The answer must be every line from the entries below that includes "composite".

[Plain-text document sources]
>>>>>
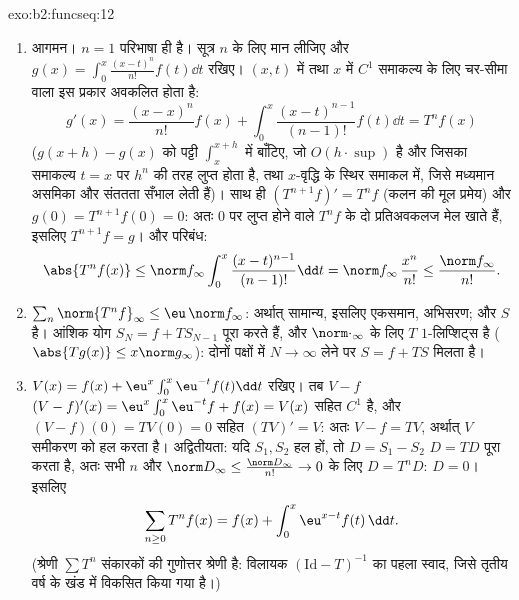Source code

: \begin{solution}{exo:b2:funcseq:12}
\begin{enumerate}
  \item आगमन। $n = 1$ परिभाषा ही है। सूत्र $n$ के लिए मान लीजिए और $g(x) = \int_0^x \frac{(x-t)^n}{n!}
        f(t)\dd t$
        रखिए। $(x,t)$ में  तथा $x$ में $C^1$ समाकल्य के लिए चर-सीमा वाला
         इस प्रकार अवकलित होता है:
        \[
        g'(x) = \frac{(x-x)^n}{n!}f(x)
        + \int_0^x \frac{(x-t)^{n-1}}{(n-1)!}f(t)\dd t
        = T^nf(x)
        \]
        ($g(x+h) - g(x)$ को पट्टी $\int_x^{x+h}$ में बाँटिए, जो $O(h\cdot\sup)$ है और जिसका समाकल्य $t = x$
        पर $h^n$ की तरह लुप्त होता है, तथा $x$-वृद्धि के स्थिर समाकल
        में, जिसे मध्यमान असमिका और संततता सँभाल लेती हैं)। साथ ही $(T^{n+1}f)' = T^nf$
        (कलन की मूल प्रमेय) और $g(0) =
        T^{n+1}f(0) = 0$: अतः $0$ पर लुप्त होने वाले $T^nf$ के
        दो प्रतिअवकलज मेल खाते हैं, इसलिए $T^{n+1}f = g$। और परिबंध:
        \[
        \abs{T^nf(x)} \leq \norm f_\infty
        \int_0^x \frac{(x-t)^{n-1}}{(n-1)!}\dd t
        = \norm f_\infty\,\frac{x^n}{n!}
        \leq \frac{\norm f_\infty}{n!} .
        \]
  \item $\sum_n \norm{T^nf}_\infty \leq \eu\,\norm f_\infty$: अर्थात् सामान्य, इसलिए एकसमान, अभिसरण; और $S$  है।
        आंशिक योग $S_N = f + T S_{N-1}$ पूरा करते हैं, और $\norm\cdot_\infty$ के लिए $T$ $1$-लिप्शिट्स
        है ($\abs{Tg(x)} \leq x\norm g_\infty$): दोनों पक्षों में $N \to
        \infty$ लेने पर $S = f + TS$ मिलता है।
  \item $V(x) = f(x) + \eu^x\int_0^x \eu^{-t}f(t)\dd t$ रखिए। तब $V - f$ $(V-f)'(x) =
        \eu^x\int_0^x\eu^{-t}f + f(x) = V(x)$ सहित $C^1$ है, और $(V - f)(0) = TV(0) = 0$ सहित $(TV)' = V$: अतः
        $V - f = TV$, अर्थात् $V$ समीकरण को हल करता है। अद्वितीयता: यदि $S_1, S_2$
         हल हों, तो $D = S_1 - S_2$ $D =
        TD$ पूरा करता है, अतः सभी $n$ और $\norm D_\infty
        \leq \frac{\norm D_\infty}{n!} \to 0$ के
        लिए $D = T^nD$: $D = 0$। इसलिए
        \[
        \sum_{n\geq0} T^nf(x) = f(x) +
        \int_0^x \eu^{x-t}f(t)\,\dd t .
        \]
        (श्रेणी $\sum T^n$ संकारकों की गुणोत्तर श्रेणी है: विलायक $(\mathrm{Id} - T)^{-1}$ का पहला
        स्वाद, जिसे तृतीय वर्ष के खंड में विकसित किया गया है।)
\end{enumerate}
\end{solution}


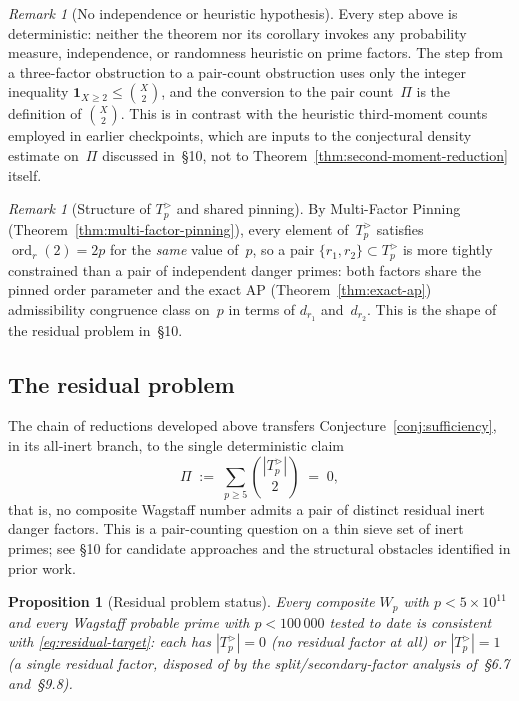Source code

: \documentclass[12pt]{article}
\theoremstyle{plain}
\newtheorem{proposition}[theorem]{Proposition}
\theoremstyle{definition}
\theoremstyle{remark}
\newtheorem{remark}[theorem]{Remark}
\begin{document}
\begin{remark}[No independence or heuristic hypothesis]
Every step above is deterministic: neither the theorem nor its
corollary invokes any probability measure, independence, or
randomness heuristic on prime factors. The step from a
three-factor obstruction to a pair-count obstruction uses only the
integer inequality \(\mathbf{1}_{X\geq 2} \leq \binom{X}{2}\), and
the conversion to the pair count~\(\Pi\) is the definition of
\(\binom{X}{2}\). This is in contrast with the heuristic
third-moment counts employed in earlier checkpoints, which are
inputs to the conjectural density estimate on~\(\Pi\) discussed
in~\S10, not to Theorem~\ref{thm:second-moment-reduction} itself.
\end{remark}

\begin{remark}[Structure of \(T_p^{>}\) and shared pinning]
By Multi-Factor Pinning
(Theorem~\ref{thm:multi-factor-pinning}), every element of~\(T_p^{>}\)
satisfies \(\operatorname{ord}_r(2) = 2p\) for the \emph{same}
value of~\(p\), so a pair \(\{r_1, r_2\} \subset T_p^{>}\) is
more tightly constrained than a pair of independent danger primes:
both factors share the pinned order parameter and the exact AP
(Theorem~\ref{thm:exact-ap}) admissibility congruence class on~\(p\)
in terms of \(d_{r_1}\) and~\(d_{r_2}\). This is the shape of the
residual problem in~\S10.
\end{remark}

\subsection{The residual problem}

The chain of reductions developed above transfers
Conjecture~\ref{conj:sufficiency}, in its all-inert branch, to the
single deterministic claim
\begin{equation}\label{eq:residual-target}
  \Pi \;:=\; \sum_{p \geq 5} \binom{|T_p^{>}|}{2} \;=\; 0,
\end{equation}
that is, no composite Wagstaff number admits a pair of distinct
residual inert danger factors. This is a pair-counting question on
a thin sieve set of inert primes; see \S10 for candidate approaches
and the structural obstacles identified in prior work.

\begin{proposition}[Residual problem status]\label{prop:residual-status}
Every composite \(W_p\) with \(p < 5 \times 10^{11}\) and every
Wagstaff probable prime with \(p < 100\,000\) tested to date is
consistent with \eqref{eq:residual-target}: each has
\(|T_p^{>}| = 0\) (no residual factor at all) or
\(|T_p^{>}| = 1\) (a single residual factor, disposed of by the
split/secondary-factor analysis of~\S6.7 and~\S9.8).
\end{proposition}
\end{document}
<<<<<
## FINISHED TASK:
that is, no composite Wagstaff number admits a pair of distinct
Every composite \(W_p\) with \(p < 5 \times 10^{11}\) and every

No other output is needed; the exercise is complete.